L’évolution de la politique judiciaire touche aussi à la gestion des ressources humaines (GRH). C’est d’ailleurs peut-être à ce niveau que se retrouvent certains des enjeux les plus saillants rencontrés par les tribunaux. Dans le cadre d’une recherche également menée en équipe, Lionel Jacquot et Sylvie Pierre-Maurice se sont notamment intéressés aux modèles de GRH des magistrats en France. Leur enquête multidimensionnelle et contextualiste a favorisé le recours à une méthodologie de nature qualitative. L’équipe a mené des études de cas sur 13 tribunaux judiciaires et a réalisé 48 entretiens semi-directifs avec différents acteurs, et ce, au niveau tant local que national. Cette focale empirique démontre amplement l’importance de mettre l’organisation des tribunaux en cohérence avec les principes d’accessibilité et de qualité dont la justice est porteuse.

À la lumière de ces différentes contributions, dont les implications normatives doivent être soulignées[6], il appert que l’attention portée aux méthodes empiriques donne un aperçu de l’évolution et de la transformation des recherches sur les tribunaux.
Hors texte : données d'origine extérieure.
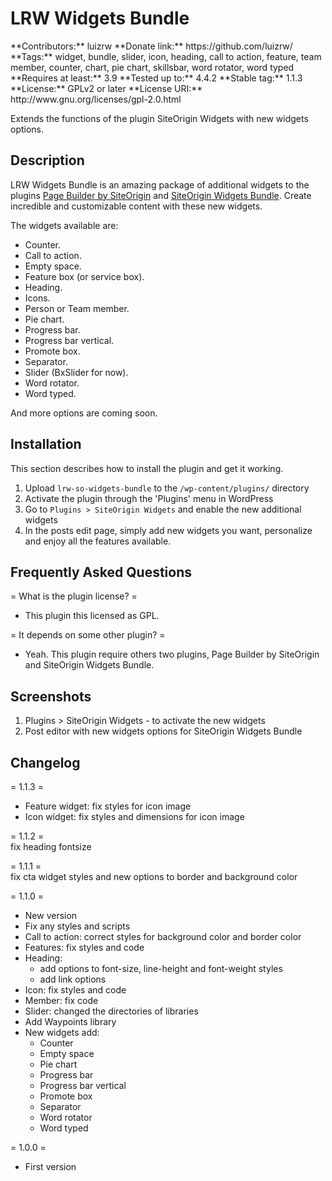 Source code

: <h1>LRW Widgets Bundle</h1>   
**Contributors:** luizrw   
**Donate link:** https://github.com/luizrw/   
**Tags:** widget, bundle, slider, icon, heading, call to action, feature, team member, counter, chart, pie chart, skillsbar, word rotator, word typed   
**Requires at least:** 3.9   
**Tested up to:** 4.4.2   
**Stable tag:** 1.1.3   
**License:** GPLv2 or later   
**License URI:** http://www.gnu.org/licenses/gpl-2.0.html   

Extends the functions of the plugin SiteOrigin Widgets with new widgets options.  

<h2>Description</h2>

LRW Widgets Bundle is an amazing package of additional widgets to the plugins [Page Builder by SiteOrigin](https://wordpress.org/plugins/siteorigin-panels/) and [SiteOrigin Widgets Bundle](http://siteorigin.com/page-builder/). Create incredible and customizable content with these new widgets.

The widgets available are:

* Counter.
* Call to action.
* Empty space.
* Feature box (or service box).
* Heading.
* Icons.
* Person or Team member.
* Pie chart.
* Progress bar.
* Progress bar vertical.
* Promote box.
* Separator.
* Slider (BxSlider for now).
* Word rotator.
* Word typed.

And more options are coming soon.

<h2>Installation</h2>

This section describes how to install the plugin and get it working.

1. Upload `lrw-so-widgets-bundle` to the `/wp-content/plugins/` directory
2. Activate the plugin through the 'Plugins' menu in WordPress
3. Go to `Plugins > SiteOrigin Widgets` and enable the new additional widgets
4. In the posts edit page, simply add new widgets you want, personalize and enjoy all the features available.

<h2>Frequently Asked Questions</h2>

= What is the plugin license? =
* This plugin this licensed as GPL.

= It depends on some other plugin? =
* Yeah. This plugin require others two plugins, Page Builder by SiteOrigin and SiteOrigin Widgets Bundle.

<h2>Screenshots</h2>

1. Plugins > SiteOrigin Widgets - to activate the new widgets
2. Post editor with new widgets options for SiteOrigin Widgets Bundle

<h2>Changelog</h2>

= 1.1.3 =  
* Feature widget: fix styles for icon image
* Icon widget: fix styles and dimensions for icon image

= 1.1.2 =  
fix heading fontsize

= 1.1.1 =  
fix cta widget styles and new options to border and background color

= 1.1.0 =  
* New version
* Fix any styles and scripts
* Call to action: correct styles for background color and border color
* Features: fix styles and code
* Heading:
	* add options to font-size, line-height and font-weight styles
	* add link options
* Icon: fix styles and code
* Member: fix code
* Slider: changed the directories of libraries
* Add Waypoints library
* New widgets add:
	* Counter
	* Empty space
	* Pie chart
	* Progress bar
	* Progress bar vertical
	* Promote box
	* Separator
	* Word rotator
	* Word typed

= 1.0.0 =  
* First version
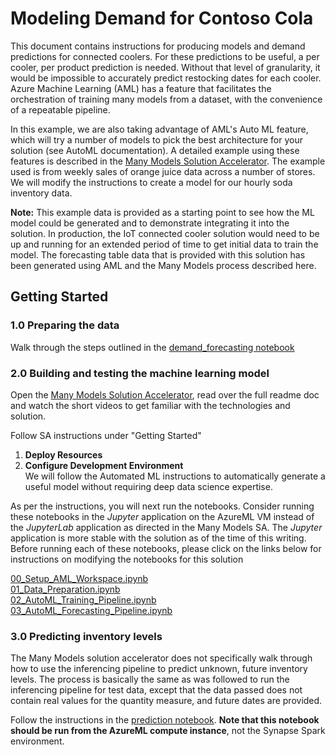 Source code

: # Modeling Demand for Contoso Cola

This document contains instructions for producing models and demand predictions for connected coolers. 
For these predictions to be useful, a per cooler, per product prediction is needed. 
Without that level of granularity, it would be impossible to accurately predict restocking dates for each cooler. 
Azure Machine Learning (AML) has a feature that facilitates the orchestration of training many models from a dataset, with the convenience of a repeatable pipeline. 

In this example, we are also taking advantage of AML's Auto ML feature, which will try a number of models to pick the best architecture for your solution (see AutoML documentation). 
A detailed example using these features is described in the [Many Models Solution Accelerator](https://github.com/microsoft/solution-accelerator-many-models). The example used is from weekly sales of orange juice data across a number of stores. We will modify the instructions to create a model for our hourly soda inventory data.

**Note:** This example data is provided as a starting point to see how the ML model could be generated and to demonstrate integrating it into the solution. In production, the IoT connected cooler solution would need to be up and running for an extended period of time to get initial data to train the model. The forecasting table data that is provided with this solution has been generated using AML and the Many Models process described here.

## Getting Started

### 1.0 Preparing the data

Walk through the steps outlined in the [demand_forecasting notebook](../cloudDeploy/notebooks/demand_forecasting.ipynb )

### 2.0 Building and testing the machine learning model

Open the [Many Models Solution Accelerator](https://github.com/microsoft/solution-accelerator-many-models), read over the full readme doc and watch the short videos to get familiar with the technologies and solution.

Follow SA instructions under "Getting Started"

1. **Deploy Resources**
1. **Configure Development Environment**  
  We will follow the Automated ML instructions to automatically generate a useful model without requiring deep data science expertise.

As per the instructions, you will next run the notebooks. Consider running these notebooks in the _Jupyter_ application on the AzureML VM instead of the _JupyterLab_ application as directed in the Many Models SA. The _Jupyter_ application is more stable with the solution as of the time of this writing.  
Before running each of these notebooks, please click on the links below for instructions on modifying the notebooks for this solution

[00_Setup_AML_Workspace.ipynb](./many_models_notebook_instructions/00_setup_aml_workspace.md)  
[01_Data_Preparation.ipynb](./many_models_notebook_instructions/01_Data_Preparation.md)  
[02_AutoML_Training_Pipeline.ipynb](./many_models_notebook_instructions/02_AutoML_Training_Pipeline.md)  
[03_AutoML_Forecasting_Pipeline.ipynb](./many_models_notebook_instructions/03_AutoML_Forecasting_Pipeline.md)

### 3.0 Predicting inventory levels

The Many Models solution accelerator does not specifically walk through how to use the inferencing pipeline to predict unknown, future inventory levels.  The process is basically the same as was followed to run the inferencing pipeline for test data, except that the data passed does not contain real values for the quantity measure, and future dates are provided.

Follow the instructions in the [prediction notebook](../cloudDeploy/notebooks/prediction.ipynb). **Note that this notebook should be run from the AzureML compute instance**, not the Synapse Spark environment.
Les théories et les concepts constitueraient une autre entrée qui permettrait d’éclairer les conditions de renouvellement des questionnements entourant le monde de la justice[7]. Dans un cas comme dans l’autre, l’explicitation des pratiques épistémiques associées à la recherche multidisciplinaire sur les tribunaux ouvre un horizon commun pour les sciences juridiques et les sciences sociales.